* _Records for the exercise_
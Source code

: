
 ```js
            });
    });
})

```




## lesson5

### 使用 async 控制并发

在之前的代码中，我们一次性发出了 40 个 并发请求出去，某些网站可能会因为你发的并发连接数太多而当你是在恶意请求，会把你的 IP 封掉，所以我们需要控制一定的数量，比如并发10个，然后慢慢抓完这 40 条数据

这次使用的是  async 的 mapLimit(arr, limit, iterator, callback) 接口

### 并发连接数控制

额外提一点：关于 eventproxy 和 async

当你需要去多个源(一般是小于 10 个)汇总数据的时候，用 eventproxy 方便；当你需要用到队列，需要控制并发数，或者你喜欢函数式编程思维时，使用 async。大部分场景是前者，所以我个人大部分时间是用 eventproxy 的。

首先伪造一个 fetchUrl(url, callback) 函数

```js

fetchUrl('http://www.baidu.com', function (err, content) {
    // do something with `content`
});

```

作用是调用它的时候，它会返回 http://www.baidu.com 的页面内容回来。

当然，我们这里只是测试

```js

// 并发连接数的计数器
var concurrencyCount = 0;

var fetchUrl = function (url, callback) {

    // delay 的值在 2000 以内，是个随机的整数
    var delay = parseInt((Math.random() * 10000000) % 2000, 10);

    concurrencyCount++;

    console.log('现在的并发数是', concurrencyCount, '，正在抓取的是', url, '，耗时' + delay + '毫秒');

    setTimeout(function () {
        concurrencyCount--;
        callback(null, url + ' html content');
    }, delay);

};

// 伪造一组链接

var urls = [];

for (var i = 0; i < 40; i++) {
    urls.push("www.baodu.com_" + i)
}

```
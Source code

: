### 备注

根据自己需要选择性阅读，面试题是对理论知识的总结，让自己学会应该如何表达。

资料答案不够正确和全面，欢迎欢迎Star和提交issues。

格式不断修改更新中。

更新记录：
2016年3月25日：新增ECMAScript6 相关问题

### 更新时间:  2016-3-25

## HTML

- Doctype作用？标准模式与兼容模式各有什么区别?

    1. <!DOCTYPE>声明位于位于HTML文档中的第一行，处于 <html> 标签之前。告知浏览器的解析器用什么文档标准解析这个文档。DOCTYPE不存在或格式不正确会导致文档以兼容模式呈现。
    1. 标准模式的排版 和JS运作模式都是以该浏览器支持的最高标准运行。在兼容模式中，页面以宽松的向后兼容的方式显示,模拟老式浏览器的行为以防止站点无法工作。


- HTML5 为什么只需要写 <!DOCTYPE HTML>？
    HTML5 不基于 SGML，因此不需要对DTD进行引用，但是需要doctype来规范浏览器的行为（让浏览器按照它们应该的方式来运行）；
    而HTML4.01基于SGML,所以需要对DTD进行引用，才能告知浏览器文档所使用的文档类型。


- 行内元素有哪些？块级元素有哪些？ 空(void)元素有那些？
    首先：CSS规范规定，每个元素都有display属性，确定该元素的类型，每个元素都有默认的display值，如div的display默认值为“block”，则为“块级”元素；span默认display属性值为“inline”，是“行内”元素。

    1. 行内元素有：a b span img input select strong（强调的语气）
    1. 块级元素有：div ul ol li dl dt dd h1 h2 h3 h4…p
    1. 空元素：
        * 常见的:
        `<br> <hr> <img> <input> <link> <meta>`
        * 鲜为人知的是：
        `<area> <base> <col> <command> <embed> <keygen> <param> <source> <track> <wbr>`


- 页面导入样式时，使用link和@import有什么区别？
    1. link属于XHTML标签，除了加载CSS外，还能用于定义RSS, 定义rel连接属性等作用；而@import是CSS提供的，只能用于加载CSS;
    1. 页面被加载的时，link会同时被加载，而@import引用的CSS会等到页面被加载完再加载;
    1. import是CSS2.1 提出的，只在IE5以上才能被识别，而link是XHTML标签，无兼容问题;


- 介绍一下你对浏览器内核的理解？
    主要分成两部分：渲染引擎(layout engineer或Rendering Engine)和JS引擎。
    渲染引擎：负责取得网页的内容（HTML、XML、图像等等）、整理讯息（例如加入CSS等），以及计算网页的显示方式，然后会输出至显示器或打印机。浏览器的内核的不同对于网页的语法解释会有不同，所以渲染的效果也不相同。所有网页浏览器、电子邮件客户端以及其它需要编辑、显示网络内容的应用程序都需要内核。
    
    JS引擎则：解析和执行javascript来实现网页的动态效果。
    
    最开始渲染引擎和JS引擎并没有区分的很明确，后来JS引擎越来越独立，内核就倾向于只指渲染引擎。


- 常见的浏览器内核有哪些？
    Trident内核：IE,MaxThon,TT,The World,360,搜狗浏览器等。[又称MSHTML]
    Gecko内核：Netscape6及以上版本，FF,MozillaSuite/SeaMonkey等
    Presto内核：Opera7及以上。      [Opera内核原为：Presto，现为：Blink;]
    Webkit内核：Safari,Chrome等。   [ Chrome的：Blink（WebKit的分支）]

* _What you have to do_
Lines with the string "callback": pick each one out of the material and return it.

* _Your response_
这次使用的是  async 的 mapLimit(arr, limit, iterator, callback) 接口
首先伪造一个 fetchUrl(url, callback) 函数
var fetchUrl = function (url, callback) {
        callback(null, url + ' html content');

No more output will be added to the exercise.